Her sisters got along with Wyatt. For the most part, he was like their big brother. The son her dad never got to have.... She refused to dwell on that.
Wyatt had been coming to the inn every summer with his father for years. She and the others all fondly thought of Wyatt’s father as Uncle Dan, even though Dan Taylor was no relation to either of their parents. He and their father had been best friends since elementary school.
Daniel Taylor was an independent journalist who’d traveled the world over, hunting down stories that proved to be too challenging, too elusive for the new breed of reporter. His erratic lifestyle had put a very real strain on his marriage until one summer, Dan found himself divorced and much too far away from the son he adored.

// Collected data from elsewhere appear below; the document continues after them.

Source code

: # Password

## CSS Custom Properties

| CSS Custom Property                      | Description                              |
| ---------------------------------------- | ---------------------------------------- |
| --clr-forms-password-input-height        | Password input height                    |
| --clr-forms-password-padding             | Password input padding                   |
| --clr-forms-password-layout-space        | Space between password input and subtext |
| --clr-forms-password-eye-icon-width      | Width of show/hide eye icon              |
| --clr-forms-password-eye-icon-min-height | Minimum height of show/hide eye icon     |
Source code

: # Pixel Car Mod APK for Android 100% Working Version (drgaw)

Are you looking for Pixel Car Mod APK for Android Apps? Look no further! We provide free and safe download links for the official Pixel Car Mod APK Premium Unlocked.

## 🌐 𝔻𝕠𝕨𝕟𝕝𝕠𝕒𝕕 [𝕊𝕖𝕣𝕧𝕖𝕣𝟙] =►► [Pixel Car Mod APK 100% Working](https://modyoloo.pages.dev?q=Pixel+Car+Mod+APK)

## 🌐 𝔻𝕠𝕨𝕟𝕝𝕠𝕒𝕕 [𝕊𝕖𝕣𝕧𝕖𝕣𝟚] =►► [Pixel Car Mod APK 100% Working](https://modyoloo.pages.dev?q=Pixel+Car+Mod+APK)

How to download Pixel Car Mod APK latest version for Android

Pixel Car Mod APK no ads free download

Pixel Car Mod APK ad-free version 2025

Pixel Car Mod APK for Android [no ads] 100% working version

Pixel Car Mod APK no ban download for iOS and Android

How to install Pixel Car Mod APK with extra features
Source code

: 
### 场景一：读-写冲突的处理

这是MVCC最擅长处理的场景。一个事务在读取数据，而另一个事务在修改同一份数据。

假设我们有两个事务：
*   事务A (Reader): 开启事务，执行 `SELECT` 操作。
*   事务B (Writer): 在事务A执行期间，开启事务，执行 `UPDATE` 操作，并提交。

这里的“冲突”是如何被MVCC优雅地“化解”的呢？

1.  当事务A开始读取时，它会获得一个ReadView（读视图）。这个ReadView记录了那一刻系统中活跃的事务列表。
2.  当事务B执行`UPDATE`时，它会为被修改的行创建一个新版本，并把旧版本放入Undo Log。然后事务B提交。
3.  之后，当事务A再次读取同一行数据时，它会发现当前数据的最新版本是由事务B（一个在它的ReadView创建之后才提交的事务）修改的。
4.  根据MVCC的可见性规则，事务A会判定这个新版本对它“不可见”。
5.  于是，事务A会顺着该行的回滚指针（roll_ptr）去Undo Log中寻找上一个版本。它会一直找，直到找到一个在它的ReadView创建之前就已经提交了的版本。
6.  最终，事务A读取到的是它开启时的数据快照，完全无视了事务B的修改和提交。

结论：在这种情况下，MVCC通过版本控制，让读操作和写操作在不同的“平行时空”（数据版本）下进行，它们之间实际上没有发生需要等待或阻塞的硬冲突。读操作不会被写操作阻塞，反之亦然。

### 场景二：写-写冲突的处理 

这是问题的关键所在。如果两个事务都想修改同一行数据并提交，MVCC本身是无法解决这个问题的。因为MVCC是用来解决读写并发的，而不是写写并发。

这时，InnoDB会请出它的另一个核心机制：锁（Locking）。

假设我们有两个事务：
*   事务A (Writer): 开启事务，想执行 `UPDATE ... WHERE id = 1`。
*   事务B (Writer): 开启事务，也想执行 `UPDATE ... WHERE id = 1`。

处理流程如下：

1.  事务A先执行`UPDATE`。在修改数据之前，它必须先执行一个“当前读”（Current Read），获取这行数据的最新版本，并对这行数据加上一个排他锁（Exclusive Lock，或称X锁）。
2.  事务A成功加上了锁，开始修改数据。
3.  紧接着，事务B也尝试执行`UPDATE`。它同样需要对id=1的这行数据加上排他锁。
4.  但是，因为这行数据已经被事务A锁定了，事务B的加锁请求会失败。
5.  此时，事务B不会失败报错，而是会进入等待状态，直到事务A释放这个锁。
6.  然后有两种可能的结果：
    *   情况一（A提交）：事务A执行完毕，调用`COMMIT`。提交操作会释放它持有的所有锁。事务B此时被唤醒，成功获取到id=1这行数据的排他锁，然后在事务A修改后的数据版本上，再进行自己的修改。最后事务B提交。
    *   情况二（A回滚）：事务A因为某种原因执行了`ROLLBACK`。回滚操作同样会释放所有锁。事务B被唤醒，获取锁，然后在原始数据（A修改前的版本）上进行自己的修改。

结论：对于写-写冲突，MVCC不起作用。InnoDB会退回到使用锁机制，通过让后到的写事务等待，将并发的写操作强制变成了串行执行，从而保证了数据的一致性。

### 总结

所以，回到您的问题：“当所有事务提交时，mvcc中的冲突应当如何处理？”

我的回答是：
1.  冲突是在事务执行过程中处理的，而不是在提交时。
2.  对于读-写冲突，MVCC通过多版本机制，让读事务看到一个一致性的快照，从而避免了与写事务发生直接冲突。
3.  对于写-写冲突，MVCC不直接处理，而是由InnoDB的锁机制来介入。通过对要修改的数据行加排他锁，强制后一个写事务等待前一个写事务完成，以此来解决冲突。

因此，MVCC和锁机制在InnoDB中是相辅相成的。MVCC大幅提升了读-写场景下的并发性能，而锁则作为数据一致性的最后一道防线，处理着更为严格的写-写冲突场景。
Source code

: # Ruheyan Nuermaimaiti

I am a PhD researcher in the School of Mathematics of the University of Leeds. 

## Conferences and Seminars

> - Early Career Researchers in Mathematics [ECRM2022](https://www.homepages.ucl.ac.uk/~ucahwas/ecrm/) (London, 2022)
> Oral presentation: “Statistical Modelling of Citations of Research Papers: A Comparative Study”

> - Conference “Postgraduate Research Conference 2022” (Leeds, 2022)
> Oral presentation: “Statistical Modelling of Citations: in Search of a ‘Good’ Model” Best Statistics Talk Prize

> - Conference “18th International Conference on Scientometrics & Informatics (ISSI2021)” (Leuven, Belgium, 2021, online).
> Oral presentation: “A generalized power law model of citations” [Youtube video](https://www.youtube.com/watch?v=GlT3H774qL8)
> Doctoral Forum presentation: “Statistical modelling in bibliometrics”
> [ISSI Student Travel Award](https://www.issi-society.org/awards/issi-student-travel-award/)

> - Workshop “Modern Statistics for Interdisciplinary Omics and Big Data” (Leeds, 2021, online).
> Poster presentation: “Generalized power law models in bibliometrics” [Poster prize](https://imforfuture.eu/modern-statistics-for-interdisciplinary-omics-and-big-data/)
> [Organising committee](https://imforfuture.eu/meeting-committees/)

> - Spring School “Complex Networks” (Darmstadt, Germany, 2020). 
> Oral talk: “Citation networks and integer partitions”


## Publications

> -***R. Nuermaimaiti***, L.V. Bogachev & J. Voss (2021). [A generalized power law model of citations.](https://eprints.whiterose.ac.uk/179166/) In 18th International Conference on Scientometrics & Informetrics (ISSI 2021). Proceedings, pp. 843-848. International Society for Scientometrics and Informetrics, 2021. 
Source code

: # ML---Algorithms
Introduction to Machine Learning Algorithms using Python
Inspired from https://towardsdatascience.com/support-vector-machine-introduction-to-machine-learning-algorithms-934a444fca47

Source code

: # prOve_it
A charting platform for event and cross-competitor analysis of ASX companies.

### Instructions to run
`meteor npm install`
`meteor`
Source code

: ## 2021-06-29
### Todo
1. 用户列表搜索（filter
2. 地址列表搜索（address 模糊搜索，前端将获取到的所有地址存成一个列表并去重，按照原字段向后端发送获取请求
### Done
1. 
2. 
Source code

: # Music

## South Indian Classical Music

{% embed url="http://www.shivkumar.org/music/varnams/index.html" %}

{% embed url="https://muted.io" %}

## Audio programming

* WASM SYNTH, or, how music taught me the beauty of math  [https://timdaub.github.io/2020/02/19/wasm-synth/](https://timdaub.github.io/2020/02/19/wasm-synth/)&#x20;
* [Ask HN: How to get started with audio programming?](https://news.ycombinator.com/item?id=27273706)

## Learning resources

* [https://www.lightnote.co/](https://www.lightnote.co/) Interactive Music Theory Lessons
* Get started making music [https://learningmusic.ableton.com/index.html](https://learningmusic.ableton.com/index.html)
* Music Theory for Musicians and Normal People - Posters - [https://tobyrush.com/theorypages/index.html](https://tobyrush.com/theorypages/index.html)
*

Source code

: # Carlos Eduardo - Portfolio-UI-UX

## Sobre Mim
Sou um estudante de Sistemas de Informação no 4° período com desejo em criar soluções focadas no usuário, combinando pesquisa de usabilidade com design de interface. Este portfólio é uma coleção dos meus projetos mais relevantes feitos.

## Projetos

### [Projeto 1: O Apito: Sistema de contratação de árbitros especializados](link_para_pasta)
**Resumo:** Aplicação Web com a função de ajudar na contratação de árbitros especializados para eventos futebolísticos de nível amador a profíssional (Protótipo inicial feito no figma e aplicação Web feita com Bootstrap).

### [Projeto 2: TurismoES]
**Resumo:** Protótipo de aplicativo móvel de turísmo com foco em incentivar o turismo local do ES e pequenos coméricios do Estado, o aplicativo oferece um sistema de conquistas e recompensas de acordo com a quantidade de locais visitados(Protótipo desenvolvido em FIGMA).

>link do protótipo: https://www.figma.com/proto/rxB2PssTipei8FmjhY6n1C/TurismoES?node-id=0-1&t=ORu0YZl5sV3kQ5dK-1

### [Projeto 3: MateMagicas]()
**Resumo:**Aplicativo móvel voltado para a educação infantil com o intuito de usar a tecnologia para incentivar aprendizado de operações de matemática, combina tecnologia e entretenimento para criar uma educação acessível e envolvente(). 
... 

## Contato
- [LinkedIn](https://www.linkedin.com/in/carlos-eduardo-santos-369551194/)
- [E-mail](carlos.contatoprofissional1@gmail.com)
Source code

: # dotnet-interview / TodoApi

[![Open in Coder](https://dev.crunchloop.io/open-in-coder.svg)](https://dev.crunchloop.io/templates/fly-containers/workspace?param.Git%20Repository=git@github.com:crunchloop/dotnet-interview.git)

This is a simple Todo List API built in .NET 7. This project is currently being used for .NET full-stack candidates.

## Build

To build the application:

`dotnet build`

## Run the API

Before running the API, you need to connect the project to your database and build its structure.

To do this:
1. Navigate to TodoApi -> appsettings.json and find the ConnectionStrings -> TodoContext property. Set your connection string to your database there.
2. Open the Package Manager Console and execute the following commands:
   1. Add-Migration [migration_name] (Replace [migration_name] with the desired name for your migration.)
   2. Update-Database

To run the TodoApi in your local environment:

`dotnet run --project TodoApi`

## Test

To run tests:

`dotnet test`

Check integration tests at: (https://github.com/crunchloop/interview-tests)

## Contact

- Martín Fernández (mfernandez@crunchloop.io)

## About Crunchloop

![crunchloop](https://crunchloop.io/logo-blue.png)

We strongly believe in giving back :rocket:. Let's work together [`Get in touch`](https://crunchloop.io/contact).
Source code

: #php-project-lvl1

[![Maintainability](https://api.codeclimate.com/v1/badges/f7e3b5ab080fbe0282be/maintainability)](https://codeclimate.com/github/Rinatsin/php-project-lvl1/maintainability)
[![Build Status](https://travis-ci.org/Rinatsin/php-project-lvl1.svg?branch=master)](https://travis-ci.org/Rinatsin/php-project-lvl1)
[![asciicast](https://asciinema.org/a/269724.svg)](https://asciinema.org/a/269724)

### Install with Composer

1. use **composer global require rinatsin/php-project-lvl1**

So every summer, when he was granted a month’s precious custody, he would bring his son with him to the inn. He came here because his best friend was a single father, too, and was blessed with insight. He came because he wanted Wyatt to have fun with kids his own age, and she and her sisters qualified.
And above all else, he came to the inn because he practically lived out of his suitcase and had no real place to call home. So for four weeks each summer, Ladera-by-the-Sea Inn became home to Dan and his son. And, by extension, she and her sisters, as well as her father, became Dan’s missing family.
During the rest of the year, whenever he could, Dan would come to visit and stay a few days or a week—until another assignment would whisk him away. When they were younger, Dan brought gifts from the places he’d visited. As they grew older, Alex realized that the greatest gift the man had brought them was himself.